Next step install the OS.  Nice and easy – have installed Windows more times than I’ve had hot dinners!    OS installed – time for the drivers.   Crash – blue screen – reboot.

OK – this is Windows 7 so maybe there’s a driver incompatibility?   I’ll reinstall again and try different drivers.   But this time it doesn’t install?   Every time I attempt an install it says that the install media is missing a file?  

Eh?  I just used this DVD 10 min ago without problems?!?!

OK – admit defeat – create a new DVD – hey presto it works.  Can’t explain it, but it works.

But then – blue screen – reboot.   Maybe Windows?  Strange though as from experience Windows 7 is the most stable Windows OS I’ve used in a long time?

Reboot again – and again – and then  I can’t even get into the BIOS !!

So – back to pulling things out.   Turns out one of the (brand new) memory sticks is faulty.  Take it out – the PC boots.   Put it in – can’t even see the BIOS screen.

Sheesh – ok – need to send back the PSU and one of the sticks.   But at least the PC is booting!    So time to install all the apps and get the data copied back over.

But still – random reboots – only maybe once a day – but still not the stable HTPC I’m used to?   Ran some memory diags and what do you know – the other memory is showing errors!   Can’t believe my luck at this point – dead PSU and motherboard – faulty replacement PSU and two faulty replacement memory sticks.

I’m not going to be beaten by this one!!

Replace with some known good (albeit slower) memory – and the tests pass 100%.  Finally – we get to watch movies, recorded TV – and no reboots!

Come down in the morning and the PC is dead – clicking on off on off on off…    This time it turns out to be a known fault with certain PSUs and the Gigabyte motherboard entering S3 suspend state.   Remove the battery – leave for a while and it booted fine.   Phew!   So disable the S3 state as I don’t want this machine to suspend anyway! 
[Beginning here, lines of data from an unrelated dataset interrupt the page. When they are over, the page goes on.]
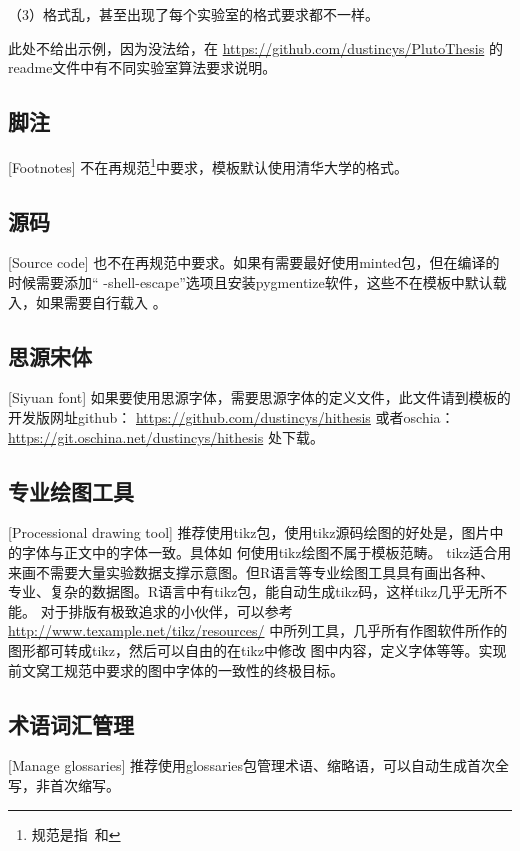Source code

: （3）格式乱，甚至出现了每个实验室的格式要求都不一样。

此处不给出示例，因为没法给，在
\href{https://github.com/dustincys/PlutoThesis}{https://github.com/dustincys/PlutoThesis}
的readme文件中有不同实验室算法要求说明。

\subsection{脚注}[Footnotes]
不在再规范\footnote{规范是指\PGR\ 和\UGR}中要求，模板默认使用清华大学的格式。

\subsection{源码}[Source code]
也不在再规范中要求。如果有需要最好使用minted包，但在编译的时候需要添加“
-shell-escape”选项且安装pygmentize软件，这些不在模板中默认载入，如果需要自行载入
。
\subsection{思源宋体}[Siyuan font]
如果要使用思源字体，需要思源字体的定义文件，此文件请到模板的开发版网址github：
\href{https://github.com/dustincys/hithesis}{https://github.com/dustincys/hithesis}
或者oschia：
\href{https://git.oschina.net/dustincys/hithesis}{https://git.oschina.net/dustincys/hithesis}
处下载。

\subsection{专业绘图工具}[Processional drawing tool]
\label{drawtool}
推荐使用tikz包，使用tikz源码绘图的好处是，图片中的字体与正文中的字体一致。具体如
何使用tikz绘图不属于模板范畴。
tikz适合用来画不需要大量实验数据支撑示意图。但R语言等专业绘图工具具有画出各种、
专业、复杂的数据图。R语言中有tikz包，能自动生成tikz码，这样tikz几乎无所不能。
对于排版有极致追求的小伙伴，可以参考
\href{http://www.texample.net/tikz/resources/}{http://www.texample.net/tikz/resources/}
中所列工具，几乎所有作图软件所作的图形都可转成tikz，然后可以自由的在tikz中修改
图中内容，定义字体等等。实现前文窝工规范中要求的图中字体的一致性的终极目标。


\subsection{术语词汇管理}[Manage glossaries]
推荐使用glossaries包管理术语、缩略语，可以自动生成首次全写，非首次缩写。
The new PSU arrives and with trepidation – I disconnect everything and plumb it in….

Drum roll…..

It WORKS!  And – strangely enough – I’m seeing diag LEDs on the motherboard I’ve not seen before?    So maybe the RAM wasn’t faulty?   Nope – try it out and still dead.

So..

1 Dead PSU, 1 Dead Motherboard, 1 Faulty Replacement PSU, 1 faulty Windows 7 DVD, 2 faulty sticks of RAM

later..

1 working HTPC!

🙂 Glad it’s not always this difficult!